▶ **Task description**
Write out the stretch of lines below that begins at the line with "论道会后，沈天穹私下寻到叶牧谦。" and ends at the line with "他确实需要一处稳定的根基之地", including both, exactly as given and nothing more.

=== Source information ===

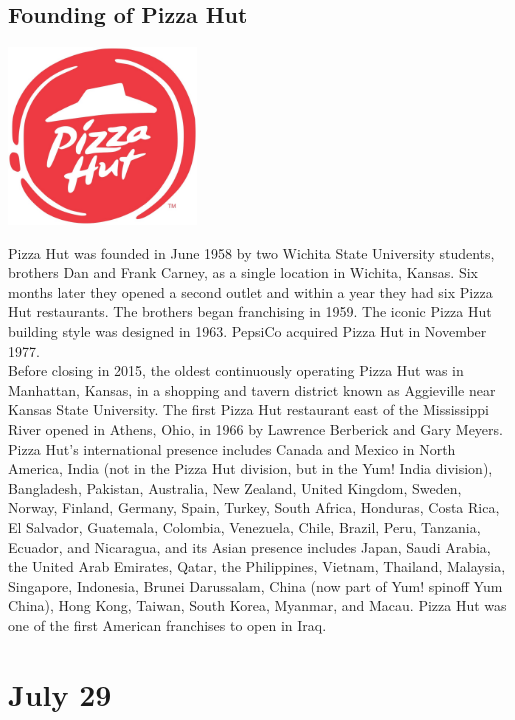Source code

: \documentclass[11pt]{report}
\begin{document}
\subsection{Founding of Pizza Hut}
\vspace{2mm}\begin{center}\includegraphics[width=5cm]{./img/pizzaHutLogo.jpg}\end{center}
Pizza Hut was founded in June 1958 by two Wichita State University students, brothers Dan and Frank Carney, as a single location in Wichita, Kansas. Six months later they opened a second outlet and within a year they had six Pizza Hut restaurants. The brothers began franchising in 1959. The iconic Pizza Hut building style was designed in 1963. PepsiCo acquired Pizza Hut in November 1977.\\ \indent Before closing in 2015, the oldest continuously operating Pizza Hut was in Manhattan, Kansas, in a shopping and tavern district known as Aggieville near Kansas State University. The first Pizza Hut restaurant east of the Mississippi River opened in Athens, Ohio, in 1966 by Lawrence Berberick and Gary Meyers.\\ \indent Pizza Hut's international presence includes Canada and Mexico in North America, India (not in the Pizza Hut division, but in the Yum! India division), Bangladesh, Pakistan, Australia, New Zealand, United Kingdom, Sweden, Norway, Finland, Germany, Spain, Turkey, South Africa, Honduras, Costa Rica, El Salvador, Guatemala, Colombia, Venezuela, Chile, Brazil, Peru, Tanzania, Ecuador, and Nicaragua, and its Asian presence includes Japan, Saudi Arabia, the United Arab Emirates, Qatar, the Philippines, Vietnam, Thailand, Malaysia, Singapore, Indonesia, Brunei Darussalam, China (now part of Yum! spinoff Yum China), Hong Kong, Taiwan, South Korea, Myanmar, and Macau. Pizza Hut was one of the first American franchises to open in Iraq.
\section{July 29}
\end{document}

===
=== Source information ===

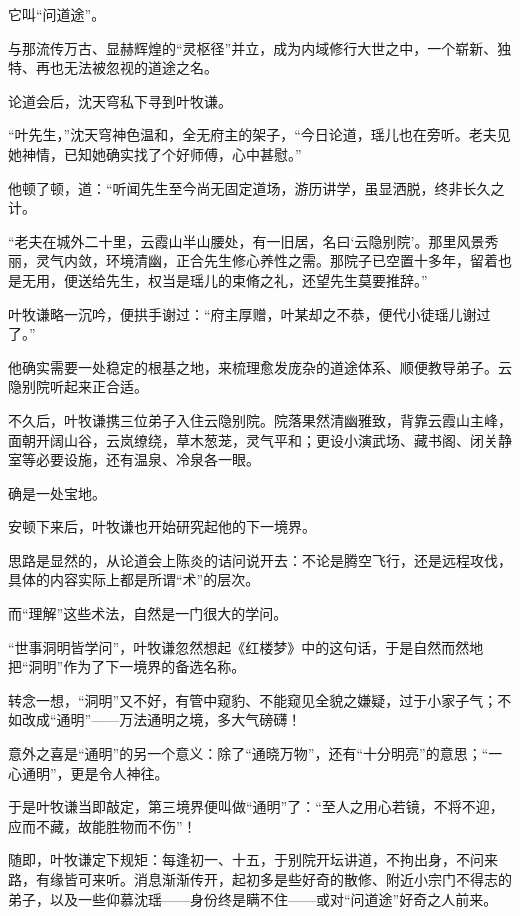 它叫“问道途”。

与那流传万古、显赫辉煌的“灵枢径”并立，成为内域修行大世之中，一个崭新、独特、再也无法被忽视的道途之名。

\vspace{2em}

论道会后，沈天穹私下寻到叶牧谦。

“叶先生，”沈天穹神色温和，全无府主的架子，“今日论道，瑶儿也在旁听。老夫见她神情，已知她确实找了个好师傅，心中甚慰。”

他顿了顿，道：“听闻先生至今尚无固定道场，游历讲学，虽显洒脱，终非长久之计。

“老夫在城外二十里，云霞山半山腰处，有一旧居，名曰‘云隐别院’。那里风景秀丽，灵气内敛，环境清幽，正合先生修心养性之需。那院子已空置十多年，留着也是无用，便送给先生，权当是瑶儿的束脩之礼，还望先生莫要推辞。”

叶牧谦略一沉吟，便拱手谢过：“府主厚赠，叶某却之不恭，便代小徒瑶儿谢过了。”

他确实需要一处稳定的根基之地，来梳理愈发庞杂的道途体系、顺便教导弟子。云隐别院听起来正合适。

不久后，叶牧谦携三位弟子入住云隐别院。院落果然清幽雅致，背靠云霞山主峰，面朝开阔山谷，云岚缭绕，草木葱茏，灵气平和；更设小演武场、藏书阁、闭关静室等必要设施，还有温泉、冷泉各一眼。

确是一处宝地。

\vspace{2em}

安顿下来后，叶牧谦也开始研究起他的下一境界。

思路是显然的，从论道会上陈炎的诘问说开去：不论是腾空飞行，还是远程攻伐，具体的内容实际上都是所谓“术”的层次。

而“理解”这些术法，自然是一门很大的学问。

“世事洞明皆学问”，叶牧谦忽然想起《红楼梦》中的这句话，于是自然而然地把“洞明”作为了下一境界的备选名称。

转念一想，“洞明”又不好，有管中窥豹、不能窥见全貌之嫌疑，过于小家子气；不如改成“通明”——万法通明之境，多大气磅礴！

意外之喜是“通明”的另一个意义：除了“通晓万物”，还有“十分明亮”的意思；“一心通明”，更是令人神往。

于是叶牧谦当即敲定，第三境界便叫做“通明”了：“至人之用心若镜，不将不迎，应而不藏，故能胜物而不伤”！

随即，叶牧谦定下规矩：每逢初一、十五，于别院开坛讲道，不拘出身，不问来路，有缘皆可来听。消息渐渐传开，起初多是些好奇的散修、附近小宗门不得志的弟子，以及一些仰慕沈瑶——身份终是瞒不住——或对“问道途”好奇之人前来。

===

▶ **Your response**
论道会后，沈天穹私下寻到叶牧谦。

“叶先生，”沈天穹神色温和，全无府主的架子，“今日论道，瑶儿也在旁听。老夫见她神情，已知她确实找了个好师傅，心中甚慰。”

他顿了顿，道：“听闻先生至今尚无固定道场，游历讲学，虽显洒脱，终非长久之计。

“老夫在城外二十里，云霞山半山腰处，有一旧居，名曰‘云隐别院’。那里风景秀丽，灵气内敛，环境清幽，正合先生修心养性之需。那院子已空置十多年，留着也是无用，便送给先生，权当是瑶儿的束脩之礼，还望先生莫要推辞。”

叶牧谦略一沉吟，便拱手谢过：“府主厚赠，叶某却之不恭，便代小徒瑶儿谢过了。”

他确实需要一处稳定的根基之地，来梳理愈发庞杂的道途体系、顺便教导弟子。云隐别院听起来正合适。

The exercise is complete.